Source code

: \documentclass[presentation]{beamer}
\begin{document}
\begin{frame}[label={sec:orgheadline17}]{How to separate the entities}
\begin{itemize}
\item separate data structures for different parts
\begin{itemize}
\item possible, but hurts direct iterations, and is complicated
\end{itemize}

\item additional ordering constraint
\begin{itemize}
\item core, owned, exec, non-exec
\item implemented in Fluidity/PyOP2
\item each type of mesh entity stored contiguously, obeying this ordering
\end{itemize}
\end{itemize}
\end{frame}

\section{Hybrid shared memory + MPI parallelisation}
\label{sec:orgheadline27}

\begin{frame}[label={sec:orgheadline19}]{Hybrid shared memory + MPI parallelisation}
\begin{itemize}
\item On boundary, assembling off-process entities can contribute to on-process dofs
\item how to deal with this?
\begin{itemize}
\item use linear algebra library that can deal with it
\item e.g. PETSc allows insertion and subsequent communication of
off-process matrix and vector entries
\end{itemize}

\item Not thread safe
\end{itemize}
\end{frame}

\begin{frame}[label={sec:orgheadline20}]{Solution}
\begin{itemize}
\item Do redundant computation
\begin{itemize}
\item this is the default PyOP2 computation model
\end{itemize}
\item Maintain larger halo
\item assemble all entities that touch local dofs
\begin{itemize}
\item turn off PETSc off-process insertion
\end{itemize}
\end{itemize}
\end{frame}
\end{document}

####

§ TASK OBJECTIVE: Please retype all of the lines above exactly as they stand.

§ RESPONSE:
Source code

: \documentclass[presentation]{beamer}
\begin{document}
\begin{frame}[label={sec:orgheadline17}]{How to separate the entities}
\begin{itemize}
\item separate data structures for different parts
\begin{itemize}
\item possible, but hurts direct iterations, and is complicated
\end{itemize}

\item additional ordering constraint
\begin{itemize}
\item core, owned, exec, non-exec
\item implemented in Fluidity/PyOP2
\item each type of mesh entity stored contiguously, obeying this ordering
\end{itemize}
\end{itemize}
\end{frame}

\section{Hybrid shared memory + MPI parallelisation}
\label{sec:orgheadline27}

\begin{frame}[label={sec:orgheadline19}]{Hybrid shared memory + MPI parallelisation}
\begin{itemize}
\item On boundary, assembling off-process entities can contribute to on-process dofs
\item how to deal with this?
\begin{itemize}
\item use linear algebra library that can deal with it
\item e.g. PETSc allows insertion and subsequent communication of
off-process matrix and vector entries
\end{itemize}

\item Not thread safe
\end{itemize}
\end{frame}

\begin{frame}[label={sec:orgheadline20}]{Solution}
\begin{itemize}
\item Do redundant computation
\begin{itemize}
\item this is the default PyOP2 computation model
\end{itemize}
\item Maintain larger halo
\item assemble all entities that touch local dofs
\begin{itemize}
\item turn off PETSc off-process insertion
\end{itemize}
\end{itemize}
\end{frame}
\end{document}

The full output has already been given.